[Plain-text document sources]
• • • • •

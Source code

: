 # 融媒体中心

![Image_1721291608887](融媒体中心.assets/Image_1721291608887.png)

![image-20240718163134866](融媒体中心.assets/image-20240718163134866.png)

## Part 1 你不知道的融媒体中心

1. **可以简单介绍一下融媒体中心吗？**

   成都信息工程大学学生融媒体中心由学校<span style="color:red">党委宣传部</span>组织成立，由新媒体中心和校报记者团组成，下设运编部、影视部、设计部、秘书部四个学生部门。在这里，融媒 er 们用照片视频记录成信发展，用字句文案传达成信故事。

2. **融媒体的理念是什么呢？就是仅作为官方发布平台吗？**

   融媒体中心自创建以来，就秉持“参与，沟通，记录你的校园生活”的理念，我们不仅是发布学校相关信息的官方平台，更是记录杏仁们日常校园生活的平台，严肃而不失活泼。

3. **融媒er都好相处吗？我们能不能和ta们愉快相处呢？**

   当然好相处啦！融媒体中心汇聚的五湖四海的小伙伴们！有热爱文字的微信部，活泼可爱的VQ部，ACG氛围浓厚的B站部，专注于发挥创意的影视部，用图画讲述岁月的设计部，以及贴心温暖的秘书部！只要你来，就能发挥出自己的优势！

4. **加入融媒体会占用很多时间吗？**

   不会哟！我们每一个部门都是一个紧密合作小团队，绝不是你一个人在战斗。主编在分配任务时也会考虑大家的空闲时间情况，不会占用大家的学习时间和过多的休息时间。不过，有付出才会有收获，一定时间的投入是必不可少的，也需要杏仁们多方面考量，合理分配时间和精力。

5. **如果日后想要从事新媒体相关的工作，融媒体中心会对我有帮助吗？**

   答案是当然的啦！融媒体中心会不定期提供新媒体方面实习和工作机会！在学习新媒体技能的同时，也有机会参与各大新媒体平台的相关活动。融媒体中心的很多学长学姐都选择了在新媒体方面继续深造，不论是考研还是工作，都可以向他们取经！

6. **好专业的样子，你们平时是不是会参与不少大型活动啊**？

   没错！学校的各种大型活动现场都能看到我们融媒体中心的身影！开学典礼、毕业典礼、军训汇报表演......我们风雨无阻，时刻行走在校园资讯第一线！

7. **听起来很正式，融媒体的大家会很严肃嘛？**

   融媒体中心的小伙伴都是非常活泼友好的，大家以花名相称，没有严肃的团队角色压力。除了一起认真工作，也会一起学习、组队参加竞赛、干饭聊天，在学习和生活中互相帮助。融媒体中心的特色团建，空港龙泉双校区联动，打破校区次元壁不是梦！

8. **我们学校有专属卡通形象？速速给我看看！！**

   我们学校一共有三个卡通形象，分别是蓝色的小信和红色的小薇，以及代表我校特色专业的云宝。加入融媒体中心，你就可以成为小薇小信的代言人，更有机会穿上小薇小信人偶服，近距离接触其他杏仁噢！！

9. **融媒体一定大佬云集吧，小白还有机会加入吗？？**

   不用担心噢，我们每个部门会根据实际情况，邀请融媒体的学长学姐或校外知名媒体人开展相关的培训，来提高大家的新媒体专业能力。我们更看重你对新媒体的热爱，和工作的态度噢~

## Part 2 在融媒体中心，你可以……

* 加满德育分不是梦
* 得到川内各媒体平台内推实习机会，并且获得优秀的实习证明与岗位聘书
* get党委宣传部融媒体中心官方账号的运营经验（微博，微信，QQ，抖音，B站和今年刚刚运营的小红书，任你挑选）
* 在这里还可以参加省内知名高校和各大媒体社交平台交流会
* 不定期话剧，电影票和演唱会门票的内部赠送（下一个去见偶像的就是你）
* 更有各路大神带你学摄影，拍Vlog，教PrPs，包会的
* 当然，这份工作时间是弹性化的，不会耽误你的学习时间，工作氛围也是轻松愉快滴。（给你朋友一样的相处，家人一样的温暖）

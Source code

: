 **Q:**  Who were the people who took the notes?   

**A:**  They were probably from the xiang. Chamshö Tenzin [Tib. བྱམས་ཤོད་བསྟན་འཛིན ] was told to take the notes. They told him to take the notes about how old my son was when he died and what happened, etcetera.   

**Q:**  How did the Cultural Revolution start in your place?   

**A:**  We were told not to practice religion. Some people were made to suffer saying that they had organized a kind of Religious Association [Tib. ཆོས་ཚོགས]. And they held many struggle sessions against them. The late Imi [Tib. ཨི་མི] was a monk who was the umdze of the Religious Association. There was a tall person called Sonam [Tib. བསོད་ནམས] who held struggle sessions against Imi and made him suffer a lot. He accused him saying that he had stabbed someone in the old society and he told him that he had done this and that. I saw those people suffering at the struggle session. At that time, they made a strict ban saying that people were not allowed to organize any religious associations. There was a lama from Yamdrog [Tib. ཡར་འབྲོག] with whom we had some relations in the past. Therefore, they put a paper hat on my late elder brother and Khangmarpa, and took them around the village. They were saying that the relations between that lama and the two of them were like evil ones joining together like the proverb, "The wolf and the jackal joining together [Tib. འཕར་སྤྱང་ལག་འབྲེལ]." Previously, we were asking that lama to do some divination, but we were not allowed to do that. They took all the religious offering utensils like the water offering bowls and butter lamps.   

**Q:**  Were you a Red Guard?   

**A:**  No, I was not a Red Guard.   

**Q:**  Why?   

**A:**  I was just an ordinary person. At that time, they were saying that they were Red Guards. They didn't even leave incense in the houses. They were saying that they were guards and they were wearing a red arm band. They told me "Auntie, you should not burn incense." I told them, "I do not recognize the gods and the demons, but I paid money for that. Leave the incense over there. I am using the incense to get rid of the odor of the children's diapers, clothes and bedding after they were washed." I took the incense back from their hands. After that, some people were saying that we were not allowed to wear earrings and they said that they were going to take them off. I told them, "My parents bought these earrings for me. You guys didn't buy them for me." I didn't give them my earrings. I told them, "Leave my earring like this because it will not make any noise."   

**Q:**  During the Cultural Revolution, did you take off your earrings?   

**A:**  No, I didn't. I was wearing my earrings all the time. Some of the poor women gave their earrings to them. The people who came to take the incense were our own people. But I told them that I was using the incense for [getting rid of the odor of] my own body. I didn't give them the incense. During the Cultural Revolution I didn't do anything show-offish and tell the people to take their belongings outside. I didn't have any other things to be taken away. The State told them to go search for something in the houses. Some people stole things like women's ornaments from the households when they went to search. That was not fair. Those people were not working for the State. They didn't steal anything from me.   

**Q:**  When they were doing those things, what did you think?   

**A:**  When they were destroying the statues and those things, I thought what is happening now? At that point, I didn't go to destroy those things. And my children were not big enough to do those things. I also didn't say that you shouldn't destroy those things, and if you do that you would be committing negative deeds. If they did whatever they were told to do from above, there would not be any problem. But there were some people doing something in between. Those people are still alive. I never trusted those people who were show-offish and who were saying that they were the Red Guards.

• • • • •

Copy each line of the records containing the string "assets".

![Image_1721291608887](融媒体中心.assets/Image_1721291608887.png)
![image-20240718163134866](融媒体中心.assets/image-20240718163134866.png)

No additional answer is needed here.